The California Supreme Court today delivered a devastating blow to Oakland and other cities that depend heavily on redevelopment dollars to revitalize downtrodden areas. The court upheld a plan hatched by Governor Jerry Brown and approved by the legislature that eliminated redevelopment agencies statewide. Cities had sued to kill that plan, but the high court rejected their arguments. The court's decision means that Oakland and cities throughout California will have to disband their redevelopment agencies completely, lay off tens of thousands of workers, and immediately transfer local property tax proceeds to the state.

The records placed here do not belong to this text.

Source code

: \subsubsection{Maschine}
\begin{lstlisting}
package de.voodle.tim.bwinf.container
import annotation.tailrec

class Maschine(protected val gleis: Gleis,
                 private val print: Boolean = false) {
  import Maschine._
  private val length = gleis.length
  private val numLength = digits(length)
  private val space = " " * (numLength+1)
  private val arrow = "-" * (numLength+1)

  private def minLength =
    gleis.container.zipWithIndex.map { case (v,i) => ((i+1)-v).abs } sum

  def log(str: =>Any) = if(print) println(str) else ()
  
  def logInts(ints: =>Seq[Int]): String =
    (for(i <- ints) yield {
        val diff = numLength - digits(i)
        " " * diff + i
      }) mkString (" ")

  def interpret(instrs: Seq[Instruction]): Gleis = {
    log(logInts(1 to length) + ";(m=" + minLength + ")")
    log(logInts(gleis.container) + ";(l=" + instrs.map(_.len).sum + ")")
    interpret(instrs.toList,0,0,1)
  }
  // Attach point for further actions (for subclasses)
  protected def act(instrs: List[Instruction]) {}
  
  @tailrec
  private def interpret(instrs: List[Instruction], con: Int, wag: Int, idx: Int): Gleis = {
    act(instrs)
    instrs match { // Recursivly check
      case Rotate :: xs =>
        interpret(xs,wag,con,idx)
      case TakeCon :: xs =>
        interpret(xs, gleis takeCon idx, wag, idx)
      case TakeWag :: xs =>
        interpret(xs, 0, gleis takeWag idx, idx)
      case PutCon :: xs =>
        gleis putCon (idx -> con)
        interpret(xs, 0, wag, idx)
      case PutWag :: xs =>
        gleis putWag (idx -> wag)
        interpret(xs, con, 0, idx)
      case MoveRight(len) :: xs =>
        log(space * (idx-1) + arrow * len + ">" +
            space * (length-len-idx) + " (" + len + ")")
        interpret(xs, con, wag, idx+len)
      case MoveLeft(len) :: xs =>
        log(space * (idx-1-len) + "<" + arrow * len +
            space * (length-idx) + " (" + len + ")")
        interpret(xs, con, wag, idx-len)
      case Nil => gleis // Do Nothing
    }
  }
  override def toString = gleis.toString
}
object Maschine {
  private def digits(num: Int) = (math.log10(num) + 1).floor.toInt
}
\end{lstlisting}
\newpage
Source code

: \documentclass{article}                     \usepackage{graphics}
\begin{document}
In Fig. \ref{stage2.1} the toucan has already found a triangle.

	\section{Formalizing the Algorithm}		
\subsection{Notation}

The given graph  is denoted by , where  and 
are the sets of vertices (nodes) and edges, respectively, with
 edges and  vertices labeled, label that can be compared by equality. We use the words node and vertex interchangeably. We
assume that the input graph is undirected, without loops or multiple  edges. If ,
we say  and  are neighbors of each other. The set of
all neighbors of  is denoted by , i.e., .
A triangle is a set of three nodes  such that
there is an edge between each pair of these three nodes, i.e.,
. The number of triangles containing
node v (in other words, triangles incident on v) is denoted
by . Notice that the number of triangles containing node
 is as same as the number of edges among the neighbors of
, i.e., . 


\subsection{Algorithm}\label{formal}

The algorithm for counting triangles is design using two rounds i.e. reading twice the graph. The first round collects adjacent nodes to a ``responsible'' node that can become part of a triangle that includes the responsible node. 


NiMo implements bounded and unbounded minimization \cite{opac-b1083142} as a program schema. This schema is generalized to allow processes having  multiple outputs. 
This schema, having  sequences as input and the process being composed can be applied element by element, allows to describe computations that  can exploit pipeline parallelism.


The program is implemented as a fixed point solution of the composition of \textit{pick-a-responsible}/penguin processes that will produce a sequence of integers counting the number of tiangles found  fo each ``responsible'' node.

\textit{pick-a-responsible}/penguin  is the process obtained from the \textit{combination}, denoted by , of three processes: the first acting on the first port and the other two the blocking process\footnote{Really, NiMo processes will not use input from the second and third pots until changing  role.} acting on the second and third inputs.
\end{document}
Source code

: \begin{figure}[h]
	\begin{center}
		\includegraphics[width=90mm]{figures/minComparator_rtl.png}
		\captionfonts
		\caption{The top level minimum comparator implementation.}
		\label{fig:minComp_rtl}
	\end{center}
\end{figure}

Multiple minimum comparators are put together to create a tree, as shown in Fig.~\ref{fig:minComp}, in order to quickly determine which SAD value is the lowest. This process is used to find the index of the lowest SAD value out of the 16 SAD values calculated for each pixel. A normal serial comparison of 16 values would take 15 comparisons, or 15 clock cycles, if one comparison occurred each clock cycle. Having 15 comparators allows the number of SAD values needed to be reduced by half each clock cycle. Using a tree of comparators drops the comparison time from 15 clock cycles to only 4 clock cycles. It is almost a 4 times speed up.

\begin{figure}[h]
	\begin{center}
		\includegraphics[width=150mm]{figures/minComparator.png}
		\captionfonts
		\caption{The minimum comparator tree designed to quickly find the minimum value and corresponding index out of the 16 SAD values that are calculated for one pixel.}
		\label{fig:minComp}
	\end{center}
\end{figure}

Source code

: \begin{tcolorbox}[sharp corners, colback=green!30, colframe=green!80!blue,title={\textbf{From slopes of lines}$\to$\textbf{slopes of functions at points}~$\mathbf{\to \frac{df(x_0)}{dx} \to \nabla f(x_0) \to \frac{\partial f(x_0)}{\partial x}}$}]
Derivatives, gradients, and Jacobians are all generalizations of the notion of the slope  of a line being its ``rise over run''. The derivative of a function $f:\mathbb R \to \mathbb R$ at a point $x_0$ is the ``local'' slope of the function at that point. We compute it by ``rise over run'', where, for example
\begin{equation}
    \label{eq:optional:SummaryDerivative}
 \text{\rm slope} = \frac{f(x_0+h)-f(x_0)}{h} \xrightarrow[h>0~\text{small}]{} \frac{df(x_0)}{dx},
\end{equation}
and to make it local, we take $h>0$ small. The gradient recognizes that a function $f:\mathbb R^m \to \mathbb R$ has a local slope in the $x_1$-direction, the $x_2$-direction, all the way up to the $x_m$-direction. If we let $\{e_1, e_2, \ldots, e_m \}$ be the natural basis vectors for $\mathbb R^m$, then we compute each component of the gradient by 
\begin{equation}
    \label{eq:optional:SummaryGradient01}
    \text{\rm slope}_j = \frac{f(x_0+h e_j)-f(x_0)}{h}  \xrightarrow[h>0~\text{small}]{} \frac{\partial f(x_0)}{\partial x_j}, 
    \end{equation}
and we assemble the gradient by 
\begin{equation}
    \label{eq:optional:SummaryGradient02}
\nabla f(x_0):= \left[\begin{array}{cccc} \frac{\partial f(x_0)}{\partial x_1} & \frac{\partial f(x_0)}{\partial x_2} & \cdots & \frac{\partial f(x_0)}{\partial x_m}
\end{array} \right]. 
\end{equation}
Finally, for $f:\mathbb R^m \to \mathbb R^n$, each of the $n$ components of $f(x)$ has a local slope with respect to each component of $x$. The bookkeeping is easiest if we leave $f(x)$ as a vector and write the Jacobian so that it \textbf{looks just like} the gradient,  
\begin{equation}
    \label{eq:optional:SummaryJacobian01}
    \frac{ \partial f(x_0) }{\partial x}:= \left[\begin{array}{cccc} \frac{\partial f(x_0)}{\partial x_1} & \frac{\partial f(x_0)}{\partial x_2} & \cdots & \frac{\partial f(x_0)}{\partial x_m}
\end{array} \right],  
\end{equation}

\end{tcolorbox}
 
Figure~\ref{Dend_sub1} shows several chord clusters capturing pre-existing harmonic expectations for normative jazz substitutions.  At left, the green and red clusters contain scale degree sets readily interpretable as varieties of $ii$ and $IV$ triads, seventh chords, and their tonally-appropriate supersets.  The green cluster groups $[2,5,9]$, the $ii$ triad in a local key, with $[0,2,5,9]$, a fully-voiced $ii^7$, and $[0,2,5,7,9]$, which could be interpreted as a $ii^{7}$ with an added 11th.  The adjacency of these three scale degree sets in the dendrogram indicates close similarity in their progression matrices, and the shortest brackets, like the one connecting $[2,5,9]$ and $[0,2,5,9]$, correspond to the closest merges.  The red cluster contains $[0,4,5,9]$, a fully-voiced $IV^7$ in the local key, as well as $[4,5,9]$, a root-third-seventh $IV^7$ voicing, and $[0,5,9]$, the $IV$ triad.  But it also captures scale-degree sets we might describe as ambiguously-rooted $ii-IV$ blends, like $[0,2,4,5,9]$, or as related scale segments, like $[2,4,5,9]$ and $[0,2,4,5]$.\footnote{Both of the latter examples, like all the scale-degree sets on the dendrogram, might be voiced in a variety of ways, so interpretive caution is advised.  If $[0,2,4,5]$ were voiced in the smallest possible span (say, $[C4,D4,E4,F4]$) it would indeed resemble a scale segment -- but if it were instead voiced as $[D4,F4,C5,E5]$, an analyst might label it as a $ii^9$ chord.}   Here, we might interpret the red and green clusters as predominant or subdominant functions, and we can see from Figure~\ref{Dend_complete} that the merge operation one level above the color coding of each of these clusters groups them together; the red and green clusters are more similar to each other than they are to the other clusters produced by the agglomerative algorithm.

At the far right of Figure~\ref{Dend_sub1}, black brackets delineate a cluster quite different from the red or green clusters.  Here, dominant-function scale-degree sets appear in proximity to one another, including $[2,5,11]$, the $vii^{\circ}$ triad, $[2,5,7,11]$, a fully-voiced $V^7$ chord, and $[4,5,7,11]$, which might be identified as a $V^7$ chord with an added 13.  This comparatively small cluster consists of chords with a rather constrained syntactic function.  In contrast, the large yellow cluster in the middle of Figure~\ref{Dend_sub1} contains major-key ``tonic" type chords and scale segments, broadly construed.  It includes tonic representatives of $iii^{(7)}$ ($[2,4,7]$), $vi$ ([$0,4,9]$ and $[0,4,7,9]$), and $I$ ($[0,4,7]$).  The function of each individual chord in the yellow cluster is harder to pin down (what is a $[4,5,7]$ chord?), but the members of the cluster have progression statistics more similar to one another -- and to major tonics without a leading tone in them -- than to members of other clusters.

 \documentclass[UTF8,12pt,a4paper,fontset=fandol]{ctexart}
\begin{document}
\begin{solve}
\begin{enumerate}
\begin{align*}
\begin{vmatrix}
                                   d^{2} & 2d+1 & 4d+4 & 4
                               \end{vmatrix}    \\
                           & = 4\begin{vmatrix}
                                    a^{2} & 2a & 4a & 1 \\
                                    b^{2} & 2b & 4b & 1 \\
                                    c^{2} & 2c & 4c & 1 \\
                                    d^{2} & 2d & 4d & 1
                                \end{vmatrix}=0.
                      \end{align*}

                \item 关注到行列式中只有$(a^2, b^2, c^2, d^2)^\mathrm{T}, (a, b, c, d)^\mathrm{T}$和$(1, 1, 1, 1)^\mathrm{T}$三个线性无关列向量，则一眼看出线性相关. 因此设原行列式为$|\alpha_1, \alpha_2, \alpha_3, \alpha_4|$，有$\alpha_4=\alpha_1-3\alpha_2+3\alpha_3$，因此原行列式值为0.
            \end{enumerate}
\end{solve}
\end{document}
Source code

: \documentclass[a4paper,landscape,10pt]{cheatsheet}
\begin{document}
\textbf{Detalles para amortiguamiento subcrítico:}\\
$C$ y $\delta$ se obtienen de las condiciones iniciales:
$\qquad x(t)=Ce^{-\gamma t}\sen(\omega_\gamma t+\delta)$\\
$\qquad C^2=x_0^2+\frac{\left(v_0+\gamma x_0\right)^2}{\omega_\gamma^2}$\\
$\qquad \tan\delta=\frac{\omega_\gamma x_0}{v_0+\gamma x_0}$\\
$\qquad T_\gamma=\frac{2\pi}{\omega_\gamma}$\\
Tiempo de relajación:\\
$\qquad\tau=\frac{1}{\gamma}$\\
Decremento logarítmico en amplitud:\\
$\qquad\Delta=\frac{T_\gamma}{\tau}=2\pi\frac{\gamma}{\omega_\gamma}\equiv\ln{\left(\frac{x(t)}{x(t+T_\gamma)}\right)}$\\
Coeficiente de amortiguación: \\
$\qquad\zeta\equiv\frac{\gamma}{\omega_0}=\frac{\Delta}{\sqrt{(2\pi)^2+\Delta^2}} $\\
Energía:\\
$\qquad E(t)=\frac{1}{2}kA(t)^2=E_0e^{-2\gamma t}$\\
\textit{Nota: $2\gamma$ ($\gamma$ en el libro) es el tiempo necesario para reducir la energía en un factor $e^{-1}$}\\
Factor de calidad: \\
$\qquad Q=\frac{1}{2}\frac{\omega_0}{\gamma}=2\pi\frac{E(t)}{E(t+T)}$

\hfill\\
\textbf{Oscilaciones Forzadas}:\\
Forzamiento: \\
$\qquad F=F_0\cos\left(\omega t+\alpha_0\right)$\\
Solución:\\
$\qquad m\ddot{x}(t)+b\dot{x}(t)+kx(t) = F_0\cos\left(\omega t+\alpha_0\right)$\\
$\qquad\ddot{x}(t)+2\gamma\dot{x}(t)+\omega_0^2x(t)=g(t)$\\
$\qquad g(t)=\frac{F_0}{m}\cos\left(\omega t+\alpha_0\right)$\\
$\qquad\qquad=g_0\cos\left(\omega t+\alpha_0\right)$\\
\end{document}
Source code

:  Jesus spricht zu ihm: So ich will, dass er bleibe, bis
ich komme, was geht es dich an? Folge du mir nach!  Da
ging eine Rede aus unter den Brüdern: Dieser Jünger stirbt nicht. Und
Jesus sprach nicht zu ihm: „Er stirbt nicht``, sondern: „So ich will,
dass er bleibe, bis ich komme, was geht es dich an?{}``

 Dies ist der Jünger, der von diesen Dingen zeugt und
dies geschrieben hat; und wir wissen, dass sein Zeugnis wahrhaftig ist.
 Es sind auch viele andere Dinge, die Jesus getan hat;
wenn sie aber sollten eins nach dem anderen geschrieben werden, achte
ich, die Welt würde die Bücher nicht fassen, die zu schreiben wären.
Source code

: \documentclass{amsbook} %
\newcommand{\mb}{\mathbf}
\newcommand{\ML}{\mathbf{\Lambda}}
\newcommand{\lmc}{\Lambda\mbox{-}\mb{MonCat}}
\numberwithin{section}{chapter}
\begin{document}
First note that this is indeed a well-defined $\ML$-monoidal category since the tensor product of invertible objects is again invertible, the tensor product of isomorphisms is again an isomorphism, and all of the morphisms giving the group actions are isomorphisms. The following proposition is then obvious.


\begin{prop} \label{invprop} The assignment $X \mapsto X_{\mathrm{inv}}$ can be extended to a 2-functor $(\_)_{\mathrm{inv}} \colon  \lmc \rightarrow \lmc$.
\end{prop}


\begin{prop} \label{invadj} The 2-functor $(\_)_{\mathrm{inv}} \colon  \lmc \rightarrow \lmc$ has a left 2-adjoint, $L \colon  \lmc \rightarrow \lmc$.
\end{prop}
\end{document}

The high court's decision also means that Oakland may have to eliminate a sizeable portion of its Community and Economic Development Agency, costing the city hundreds of jobs. In addition, the ruling represents a major hit to affordable housing efforts in Oakland — many of which depend on redevelopment dollars.
In an ironic twist, the high court also rejected a compromise bill that Brown and the legislature approved that would have allowed redevelopment agencies to continue — if they agreed to pay millions a year to the state for education. The court ruled that this law violated Prop 22, a voter-approved initiative that prohibits the state from raiding local government coffers. The court, however, said that the elimination of redevelopment agencies did not violate Prop 22 because the legislature created redevelopment agencies in the first place so it had the power to kill them.
The court's decision also could seriously impact Oakland's attempts to build a new ballpark for the A's and stop the team's planned move to San Jose. One of the proposed ballpark sites — Victory Court near the waterfront — requires redevelopment money to pencil out. However, the new Coliseum City plan unveiled by Mayor Jean Quan earlier this month may be able to be built without redevelopment money.
The ruling, however, is not all bad news. The elimination of redevelopment agencies means that the state will not have to slash $1.7 billion from its budget. However, the decision does not mean more money for schools right away, because the state was already counting on winning the Supreme Court case and had included the redevelopment money in this year's budget.